● Source material

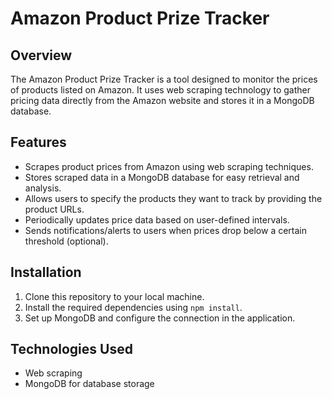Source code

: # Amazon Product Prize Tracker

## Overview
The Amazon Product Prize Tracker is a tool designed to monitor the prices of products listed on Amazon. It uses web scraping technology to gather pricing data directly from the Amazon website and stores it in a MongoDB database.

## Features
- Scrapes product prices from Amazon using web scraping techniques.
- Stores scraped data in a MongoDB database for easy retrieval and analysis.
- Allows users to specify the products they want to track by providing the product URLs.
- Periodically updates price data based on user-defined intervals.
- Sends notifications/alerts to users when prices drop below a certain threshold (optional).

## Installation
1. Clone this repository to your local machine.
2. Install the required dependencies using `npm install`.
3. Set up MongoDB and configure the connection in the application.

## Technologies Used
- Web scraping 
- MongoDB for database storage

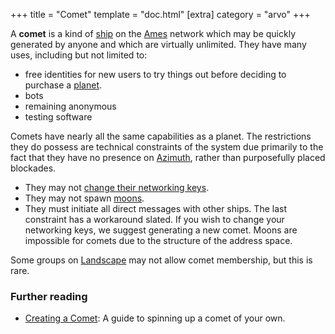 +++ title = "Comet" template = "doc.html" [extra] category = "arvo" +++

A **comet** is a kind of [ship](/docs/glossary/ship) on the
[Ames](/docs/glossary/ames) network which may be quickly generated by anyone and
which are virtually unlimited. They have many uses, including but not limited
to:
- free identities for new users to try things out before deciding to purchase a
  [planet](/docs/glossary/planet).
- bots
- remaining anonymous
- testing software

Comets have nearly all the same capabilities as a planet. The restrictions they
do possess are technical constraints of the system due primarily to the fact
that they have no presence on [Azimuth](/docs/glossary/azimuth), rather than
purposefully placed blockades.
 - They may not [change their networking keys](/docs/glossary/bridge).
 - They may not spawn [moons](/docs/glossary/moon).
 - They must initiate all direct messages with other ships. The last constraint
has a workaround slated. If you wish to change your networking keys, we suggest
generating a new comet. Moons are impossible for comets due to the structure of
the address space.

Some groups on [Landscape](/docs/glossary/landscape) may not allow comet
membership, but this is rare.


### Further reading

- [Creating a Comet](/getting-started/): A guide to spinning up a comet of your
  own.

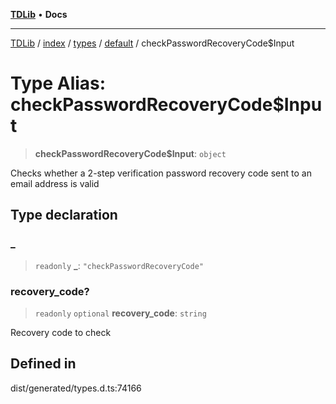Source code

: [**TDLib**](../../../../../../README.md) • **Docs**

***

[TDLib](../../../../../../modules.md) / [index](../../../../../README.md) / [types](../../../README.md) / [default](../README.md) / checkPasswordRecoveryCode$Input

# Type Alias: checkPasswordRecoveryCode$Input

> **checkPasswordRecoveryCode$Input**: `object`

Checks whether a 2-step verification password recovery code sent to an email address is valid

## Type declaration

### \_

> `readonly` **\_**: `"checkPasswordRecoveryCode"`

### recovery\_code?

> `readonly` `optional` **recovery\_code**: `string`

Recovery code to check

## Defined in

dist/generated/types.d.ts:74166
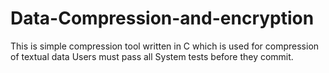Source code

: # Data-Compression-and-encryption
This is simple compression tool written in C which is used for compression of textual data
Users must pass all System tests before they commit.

● Goal of the exercise
Your answer must be the entries repeated exactly, with no pictures.

● Expected answer
Source code

: # Amazon Product Prize Tracker

## Overview
The Amazon Product Prize Tracker is a tool designed to monitor the prices of products listed on Amazon. It uses web scraping technology to gather pricing data directly from the Amazon website and stores it in a MongoDB database.

## Features
- Scrapes product prices from Amazon using web scraping techniques.
- Stores scraped data in a MongoDB database for easy retrieval and analysis.
- Allows users to specify the products they want to track by providing the product URLs.
- Periodically updates price data based on user-defined intervals.
- Sends notifications/alerts to users when prices drop below a certain threshold (optional).

## Installation
1. Clone this repository to your local machine.
2. Install the required dependencies using `npm install`.
3. Set up MongoDB and configure the connection in the application.

## Technologies Used
- Web scraping 
- MongoDB for database storage

 +++ title = "Comet" template = "doc.html" [extra] category = "arvo" +++

A **comet** is a kind of [ship](/docs/glossary/ship) on the
[Ames](/docs/glossary/ames) network which may be quickly generated by anyone and
which are virtually unlimited. They have many uses, including but not limited
to:
- free identities for new users to try things out before deciding to purchase a
  [planet](/docs/glossary/planet).
- bots
- remaining anonymous
- testing software

Comets have nearly all the same capabilities as a planet. The restrictions they
do possess are technical constraints of the system due primarily to the fact
that they have no presence on [Azimuth](/docs/glossary/azimuth), rather than
purposefully placed blockades.
 - They may not [change their networking keys](/docs/glossary/bridge).
 - They may not spawn [moons](/docs/glossary/moon).
 - They must initiate all direct messages with other ships. The last constraint
has a workaround slated. If you wish to change your networking keys, we suggest
generating a new comet. Moons are impossible for comets due to the structure of
the address space.

Some groups on [Landscape](/docs/glossary/landscape) may not allow comet
membership, but this is rare.


### Further reading

- [Creating a Comet](/getting-started/): A guide to spinning up a comet of your
  own.

Source code

: [**TDLib**](../../../../../../README.md) • **Docs**

***

[TDLib](../../../../../../modules.md) / [index](../../../../../README.md) / [types](../../../README.md) / [default](../README.md) / checkPasswordRecoveryCode$Input

# Type Alias: checkPasswordRecoveryCode$Input

> **checkPasswordRecoveryCode$Input**: `object`

Checks whether a 2-step verification password recovery code sent to an email address is valid

## Type declaration

### \_

> `readonly` **\_**: `"checkPasswordRecoveryCode"`

### recovery\_code?

> `readonly` `optional` **recovery\_code**: `string`

Recovery code to check

## Defined in

dist/generated/types.d.ts:74166
Source code

: # Data-Compression-and-encryption
This is simple compression tool written in C which is used for compression of textual data
Users must pass all System tests before they commit.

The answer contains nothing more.